Radiata Stories features beings called Light Elves which have an appearance more like a fairy or pixie than of a traditional elf.
Elves in the best-selling Artemis Fowl series are portrayed quite differently from those in Tolkien's The Lord of the Rings. Being only about three feet in height, elves have pointed ears and are at least fifty years ahead of human technology. They have guns and are quite different from the normal fairy tale elf. They are intelligent and have a strong sense of what is right and what isn't. They love flying both in crafts and with mechanical wings.
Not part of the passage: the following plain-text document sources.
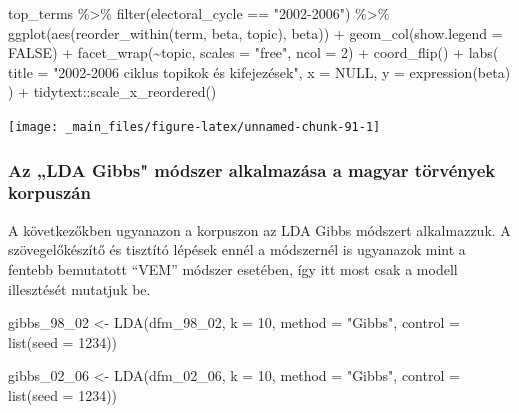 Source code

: \documentclass[
]{book}
\newenvironment{Shaded}{\begin{snugshade}}{\end{snugshade}}
\newcommand{\AttributeTok}[1]{\textcolor[rgb]{0.77,0.63,0.00}{#1}}
\newcommand{\ConstantTok}[1]{\textcolor[rgb]{0.00,0.00,0.00}{#1}}
\newcommand{\DecValTok}[1]{\textcolor[rgb]{0.00,0.00,0.81}{#1}}
\newcommand{\FunctionTok}[1]{\textcolor[rgb]{0.00,0.00,0.00}{#1}}
\newcommand{\NormalTok}[1]{#1}
\newcommand{\OtherTok}[1]{\textcolor[rgb]{0.56,0.35,0.01}{#1}}
\newcommand{\SpecialCharTok}[1]{\textcolor[rgb]{0.00,0.00,0.00}{#1}}
\newcommand{\StringTok}[1]{\textcolor[rgb]{0.31,0.60,0.02}{#1}}
\begin{document}
\begin{Shaded}
\begin{Highlighting}[]
\NormalTok{top\_terms }\SpecialCharTok{\%\textgreater{}\%}
  \FunctionTok{filter}\NormalTok{(electoral\_cycle }\SpecialCharTok{==} \StringTok{"2002{-}2006"}\NormalTok{) }\SpecialCharTok{\%\textgreater{}\%}
  \FunctionTok{ggplot}\NormalTok{(}\FunctionTok{aes}\NormalTok{(}\FunctionTok{reorder\_within}\NormalTok{(term, beta, topic), beta)) }\SpecialCharTok{+}
  \FunctionTok{geom\_col}\NormalTok{(}\AttributeTok{show.legend =} \ConstantTok{FALSE}\NormalTok{) }\SpecialCharTok{+}
  \FunctionTok{facet\_wrap}\NormalTok{(}\SpecialCharTok{\textasciitilde{}}\NormalTok{topic, }\AttributeTok{scales =} \StringTok{"free"}\NormalTok{, }\AttributeTok{ncol =} \DecValTok{2}\NormalTok{) }\SpecialCharTok{+}
  \FunctionTok{coord\_flip}\NormalTok{() }\SpecialCharTok{+}
  \FunctionTok{labs}\NormalTok{(}
    \AttributeTok{title =} \StringTok{"2002{-}2006 ciklus topikok és kifejezések"}\NormalTok{,}
    \AttributeTok{x =} \ConstantTok{NULL}\NormalTok{,}
    \AttributeTok{y =} \FunctionTok{expression}\NormalTok{(beta)}
\NormalTok{  ) }\SpecialCharTok{+}
\NormalTok{  tidytext}\SpecialCharTok{::}\FunctionTok{scale\_x\_reordered}\NormalTok{()}
\end{Highlighting}
\end{Shaded}

\begin{center}\texttt{[image: \_main\_files/figure-latex/unnamed-chunk-91-1]} \end{center}

\hypertarget{az-lda-gibbs-muxf3dszer-alkalmazuxe1sa-a-magyar-tuxf6rvuxe9nyek-korpuszuxe1n}{%
\subsubsection{Az „LDA Gibbs" módszer alkalmazása a magyar törvények
korpuszán}\label{az-lda-gibbs-muxf3dszer-alkalmazuxe1sa-a-magyar-tuxf6rvuxe9nyek-korpuszuxe1n}}

A következőkben ugyanazon a korpuszon az LDA Gibbs módszert alkalmazzuk.
A szövegelőkészítő és tisztító lépések ennél a módszernél is ugyanazok
mint a fentebb bemutatott ``VEM'' módszer esetében, így itt most csak a
modell illesztését mutatjuk be.

\begin{Shaded}
\begin{Highlighting}[]

\NormalTok{gibbs\_98\_02 }\OtherTok{\textless{}{-}} \FunctionTok{LDA}\NormalTok{(dfm\_98\_02, }\AttributeTok{k =} \DecValTok{10}\NormalTok{, }\AttributeTok{method =} \StringTok{"Gibbs"}\NormalTok{, }\AttributeTok{control =} \FunctionTok{list}\NormalTok{(}\AttributeTok{seed =} \DecValTok{1234}\NormalTok{))}

\NormalTok{gibbs\_02\_06 }\OtherTok{\textless{}{-}} \FunctionTok{LDA}\NormalTok{(dfm\_02\_06, }\AttributeTok{k =} \DecValTok{10}\NormalTok{, }\AttributeTok{method =} \StringTok{"Gibbs"}\NormalTok{, }\AttributeTok{control =} \FunctionTok{list}\NormalTok{(}\AttributeTok{seed =} \DecValTok{1234}\NormalTok{))}
\end{Highlighting}
\end{Shaded}
\end{document}
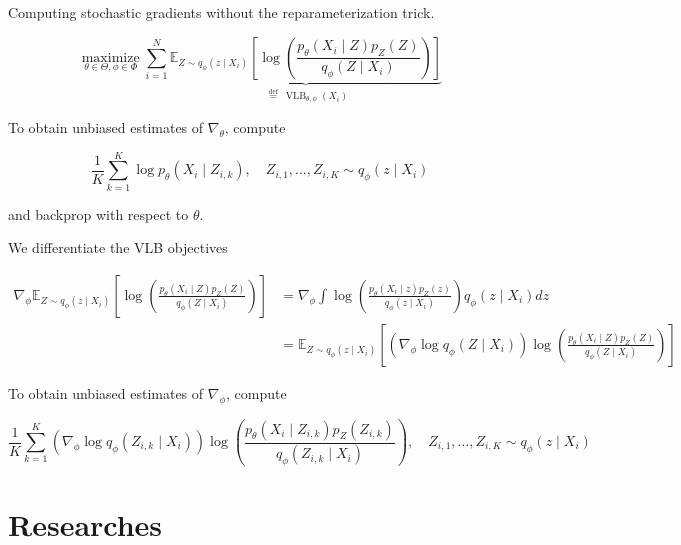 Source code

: \documentclass{report}
\begin{document}
\begin{concept}
    Computing stochastic gradients without the reparameterization trick.

    $$
    \underset{\theta \in \Theta, \phi \in \Phi}{\operatorname{maximize}} \sum_{i=1}^{N} \underbrace{\mathbb{E}_{Z \sim q_{\phi}\left(z \mid X_{i}\right)}\left[\log \left(\frac{p_{\theta}\left(X_{i} \mid Z\right) p_{Z}(Z)}{q_{\phi}\left(Z \mid X_{i}\right)}\right)\right]}_{\stackrel{\text { def }}{=} \operatorname{VLB}_{\theta, \phi}\left(X_{i}\right)}
    $$

    To obtain unbiased estimates of $\nabla_{\theta}$, compute

    $$
    \frac{1}{K} \sum_{k=1}^{K} \log p_{\theta}\left(X_{i} \mid Z_{i, k}\right), \quad Z_{i, 1}, \ldots, Z_{i, K} \sim q_{\phi}\left(z \mid X_{i}\right)
    $$

    and backprop with respect to $\theta$.

    We differentiate the VLB objectives

    $$
    \begin{aligned}
    \nabla_{\phi} \mathbb{E}_{Z \sim q_{\phi}\left(z \mid X_{i}\right)}\left[\log \left(\frac{p_{\theta}\left(X_{i} \mid Z\right) p_{Z}(Z)}{q_{\phi}\left(Z \mid X_{i}\right)}\right)\right] & =\nabla_{\phi} \int \log \left(\frac{p_{\theta}\left(X_{i} \mid z\right) p_{Z}(z)}{q_{\phi}\left(z \mid X_{i}\right)}\right) q_{\phi}\left(z \mid X_{i}\right) d z \\
    & =\mathbb{E}_{Z \sim q_{\phi}\left(z \mid X_{i}\right)}\left[\left(\nabla_{\phi} \log q_{\phi}\left(Z \mid X_{i}\right)\right) \log \left(\frac{p_{\theta}\left(X_{i} \mid Z\right) p_{Z}(Z)}{q_{\phi}\left(Z \mid X_{i}\right)}\right)\right]
    \end{aligned}
    $$

    To obtain unbiased estimates of $\nabla_{\phi}$, compute

    $$
    \frac{1}{K} \sum_{k=1}^{K}\left(\nabla_{\phi} \log q_{\phi}\left(Z_{i, k} \mid X_{i}\right)\right) \log \left(\frac{p_{\theta}\left(X_{i} \mid Z_{i, k}\right) p_{Z}\left(Z_{i, k}\right)}{q_{\phi}\left(Z_{i, k} \mid X_{i}\right)}\right), \quad Z_{i, 1}, \ldots, Z_{i, K} \sim q_{\phi}\left(z \mid X_{i}\right)
    $$
\end{concept}

\section{Researches}
\end{document}

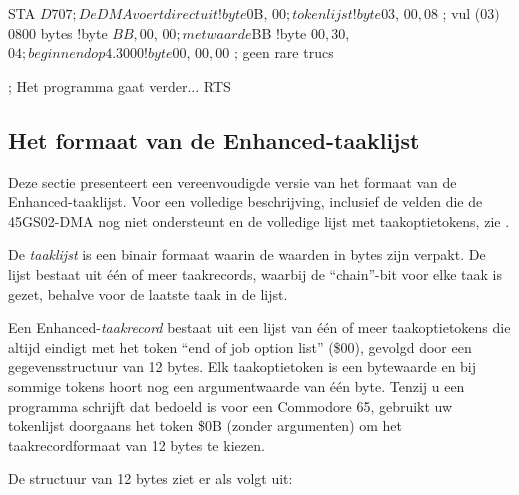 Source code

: \begin{asmcodesmall}
STA $D707  ; De DMA voert direct uit
!byte $0B, $00       ; tokenlijst
!byte $03, $00, $08  ; vul ($03) $0800 bytes
!byte $BB, $00, $00  ; met waarde $BB
!byte $00, $30, $04  ; beginnend op 4.3000
!byte $00, $00, $00  ; geen rare trucs

; Het programma gaat verder...
RTS
\end{asmcodesmall}

\subsection{Het formaat van de Enhanced-taaklijst}

Deze sectie presenteert een vereenvoudigde versie van het formaat van de Enhanced-taaklijst. Voor een volledige beschrijving, inclusief de velden die de 45GS02-DMA nog niet ondersteunt en de volledige lijst met taakoptietokens, zie .

De {\em taaklijst} is een binair formaat waarin de waarden in bytes zijn verpakt. De lijst bestaat uit één of meer taakrecords, waarbij de ``chain''-bit voor elke taak is gezet, behalve voor de laatste taak in de lijst.

Een Enhanced-{\em taakrecord} bestaat uit een lijst van één of meer taakoptietokens die altijd eindigt met het token ``end of job option list'' (\$00), gevolgd door een gegevensstructuur van 12 bytes. Elk taakoptietoken is een bytewaarde en bij sommige tokens hoort nog een argumentwaarde van één byte. Tenzij u een programma schrijft dat bedoeld is voor een Commodore 65, gebruikt uw tokenlijst doorgaans het token \$0B (zonder argumenten) om het taakrecordformaat van 12 bytes te kiezen.

De structuur van 12 bytes ziet er als volgt uit:

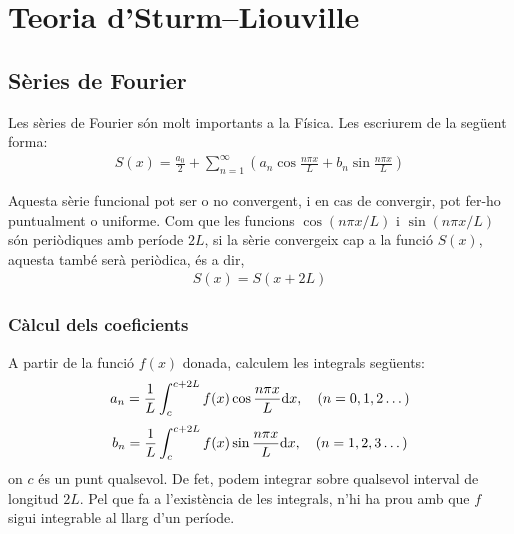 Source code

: \section{Teoria d'Sturm--Liouville}
\subsection{Sèries de Fourier}
\begin{defi}
    Les sèries de Fourier són molt importants a la Física. Les escriurem de la següent forma:
    \begin{align}
        S(x) = \frac{a_{0}}{2} + \sum\limits_{n=1}^{\infty} \left( a_{n} \cos \frac{n \pi x}{L} + b_{n} \sin \frac{n \pi x}{L} \right)
    \end{align}
\end{defi}
Aquesta sèrie funcional pot ser o no convergent, i en cas de convergir, pot fer-ho puntualment o uniforme. Com que les funcions $\cos (n \pi x / L)$ i $\sin (n \pi x / L)$ són periòdiques amb període $2L$, si la sèrie convergeix cap a la funció $S(x)$, aquesta també serà periòdica, és a dir,
\begin{align}
    S(x) = S(x + 2L)
\end{align}

\subsubsection*{Càlcul dels coeficients}
A partir de la funció $f(x)$ donada, calculem les integrals següents:
\begin{align}
    a_{n} = \frac{1}{L} \int_{c}^{c+2L} f(x) \cos \frac{n \pi x}{L} \mathrm{d} x , \quad (n = 0, 1, 2 \dots)
\end{align}
\begin{align}
    b_{n} = \frac{1}{L} \int_{c}^{c+2L} f(x) \sin \frac{n \pi x}{L} \mathrm{d} x , \quad (n = 1, 2, 3 \dots)
\end{align}
on $c$ és un punt qualsevol. De fet, podem integrar sobre qualsevol interval de longitud $2L$. Pel que fa a l'existència de les integrals, n'hi ha prou amb que $f$ sigui integrable al llarg d'un període.

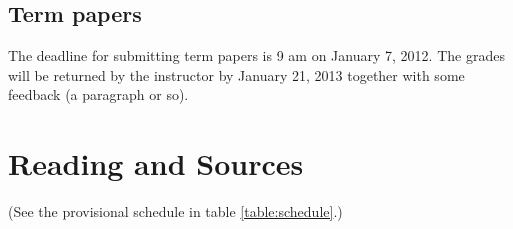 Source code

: \documentclass[12pt,\papersize]{extarticle}
\begin{document}
\subsection{Term papers}
The deadline for submitting term papers is 9 am on January 7, 2012. The grades will be returned by the instructor by January 21, 2013 together with some feedback (a paragraph or so).



\section{Reading and Sources}

(See the provisional schedule in table \vref{table:schedule}.)

{
	\def\section*#1{}	%
	
}
\end{document}
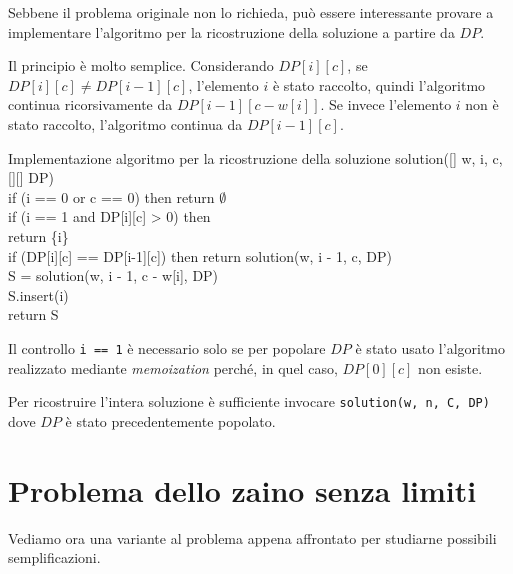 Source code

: \noindent Sebbene il problema originale non lo richieda, può essere interessante
provare a implementare l'algoritmo per la ricostruzione della soluzione a partire
da $DP$.

Il principio è molto semplice. Considerando $DP[i][c]$, se $DP[i][c]\neq
DP[i-1][c]$, l'elemento $i$ è stato raccolto, quindi l'algoritmo continua
ricorsivamente da $DP[i-1][c-w[i]]$. Se invece l'elemento $i$ non è stato
raccolto, l'algoritmo continua da $DP[i-1][c]$.

\begin{minicode}{Implementazione algoritmo per la ricostruzione della soluzione}
\ind{} solution([] w,  i,  c, [][] DP)\\
    \indf if (i == 0 or c == 0) then\hfill{}
        return $\emptyset$\\
    \indf if (i == 1 and DP[i][c] > 0) then\\
        return \{i\}\\
    \indf if (DP[i][c] == DP[i-1][c]) then\hfill{}
        return solution(w, i - 1, c, DP)\\
    \indf {} S = solution(w, i - 1, c - w[i], DP)\\
    \indf S.insert(i)\\
    \indf return S
\end{minicode}
\begin{note}
    Il controllo \texttt{i == 1} è necessario solo se per popolare $DP$ è stato
    usato l'algoritmo realizzato mediante \emph{memoization} perché, in quel
    caso, $DP[0][c]$ non esiste.
\end{note}\noindent
Per ricostruire l'intera soluzione è sufficiente invocare \texttt{solution(w, n,
C, DP)} dove $DP$ è stato precedentemente popolato.

\section{Problema dello zaino senza limiti}
Vediamo ora una variante al problema appena affrontato per studiarne possibili
semplificazioni.

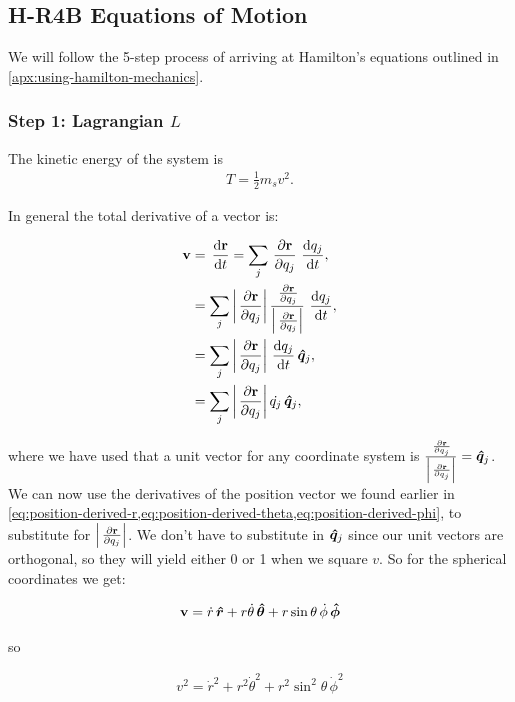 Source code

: \subsection{H-R4B Equations of Motion}
We will follow the 5-step process of arriving at Hamilton's equations outlined in \cref{apx:using-hamilton-mechanics}.

\subsubsection{Step 1: Lagrangian \(L\)}
The kinetic energy of the system is
\begin{align}
    T = \frac{1}{2} m_s v^2.
\end{align}

In general the total derivative of a vector is:

\begin{align}
    \mathbf{v} &= \operatorname{}\frac{\mathrm{d} \mathbf{r}}{\mathrm{d} t} = \sum\limits_{j} \operatorname{}\frac{\partial \mathbf{r}}{\partial q_j} \operatorname{}\frac{\mathrm{d} q_j}{\mathrm{d} t}, \\
      &= \sum\limits_{j} \left|\operatorname{}\frac{\partial \mathbf{r}}{\partial q_j}\right| \frac{\operatorname{}\frac{\partial \mathbf{r}}{\partial q_j}}{\left|\operatorname{}\frac{\partial \mathbf{r}}{\partial q_j}\right|} \operatorname{}\frac{\mathrm{d} q_j}{\mathrm{d} t}, \\
      &= \sum\limits_{j} \left|\operatorname{}\frac{\partial \mathbf{r}}{\partial q_j}\right| \operatorname{}\frac{\mathrm{d} q_j}{\mathrm{d} t} \operatorname{}\!\bm{\hat{q}}_j, \\
      &= \sum\limits_{j} \left|\operatorname{}\frac{\partial \mathbf{r}}{\partial q_j}\right| \dot{q_j} \operatorname{}\!\bm{\hat{q}}_j,
    \end{align}

where we have used that a unit vector for any coordinate system is \(\frac{\operatorname{}\frac{\partial \mathbf{r}}{\partial q_j}}{\left|\operatorname{}\frac{\partial \mathbf{r}}{\partial q_j}\right|} = \operatorname{}\!\bm{\hat{q}}_j\).
We can now use the derivatives of the position vector we found earlier in \cref{eq:position-derived-r,eq:position-derived-theta,eq:position-derived-phi}, to substitute for \(\left|\operatorname{}\frac{\partial \mathbf{r}}{\partial q_j}\right|\). We don't have to substitute in \(\operatorname{}\!\bm{\hat{q}}_j\) since our unit vectors are orthogonal, so they will yield either 0 or 1 when we square \(v\). So for the spherical coordinates we get:

\begin{align}
    \mathbf{v} = \dot{r}\operatorname{}\!\bm{\hat{r}} + r\dot{\theta}\operatorname{}\!\bm{\hat{\theta}} + r\sin{\theta}\,\dot{\phi}\operatorname{}\!\bm{\hat{\phi}}
\end{align}

so

\begin{align}
    v^2 = \dot{r}^2 + r^2\dot{\theta}^2 + r^2\sin^2{\theta}\,\dot{\phi}^2
\end{align}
The main elves in the Artemis Fowl series are Captain Holly Short and Commander Julius Root.
In Robert A. Heinlein's science fiction novel The Puppet Masters, a race of methane-breathing elf-like beings inhabit Titan, the largest moon of Saturn. There elves are described as being a bit smaller than humans and having "a little rosebud mouth, which seems always smiling". They fall victim to terrifying slug-like parasites, capable of attaching themselves to any living being and completely controlling him, her or it. The parasites, riding on elves' shoulders, then try to do the same on Earth but are repulsed after much fighting, and at the end of the book humans head for Titan to settle accounts with the parasites and try to save the elves.
In Mercedes Lackey's SERRAted edge universe elves are tied to humans. Neither race can live without the other, unlike Tolkien's aloof and separate elves. Also the elves in her universe work on and race cars professionally, not something usually seen in high fantasy.
In Elizabeth Moon's trilogy The Deed of Paksenarrion features, as well as elves of the Tolkien type, another kind called the iynisin or the unsingers. Where the elves believe the singer made the world so they sing to make things, the iynisin try to unsing creation, corrupt and destroy.
In the comic book series Poison Elves, writer/artist Drew Hayes depicted elves as rogues, thieves, and killers rather than the peace loving forest dwellers depicted by Tolkien. His central character, Lusiphur is a trench coat wearing, urban creature more apt to sulk in a tavern than frolic and sing in the woods. An assassin, Lusiphur is prone to fits of violence — often slaughtering hordes for the slightest insult or minor inconvenience. His weapons alternate between knives and swords and a magic pistol with an unlimited supply of ammunition (rather than the longbow associated with characters such as Tolkien's Legolas).
In the Warcraft series, the High Elves, a Tolkien-modeled society, experience a fall from grace when their homeland is overrun by the undead Scourge. Their seeming perfection is revealed to be full of holes, as a latent addiction to magical forces begins to corrupt the few surviving members of their race. Eventually, they become the Blood Elves, taking on a vengeful mindset and gradually becoming dependent on demonic magic to sate their addiction. Most telling about the change in their character is that they have apparently enslaved a being of pure Light in order to gain powers normally reserved for the good-hearted Paladins.
In the Magic: The Gathering universe, the elves trade in their divinity and immortality for a greater affinity with nature. they are often shown shunning all manner of artifice and metal, instead favoring weapons made of wood and trained animals. their knowledge of magic shifts from the classic arcane spellcasting and focuses on nature aligned spells such as blending in, animating wood, controlling animals, and entering predatory rages. a notable exception is the Lorwyn elves, who's obsession with beauty occludes everything else.
And as mentioned earlier in this article, Orlando Bloom portrayed a live-action version of the Elven prince Legolas Greenleaf in Peter Jackson's critically-acclaimed The Lord of the Rings trilogy of films.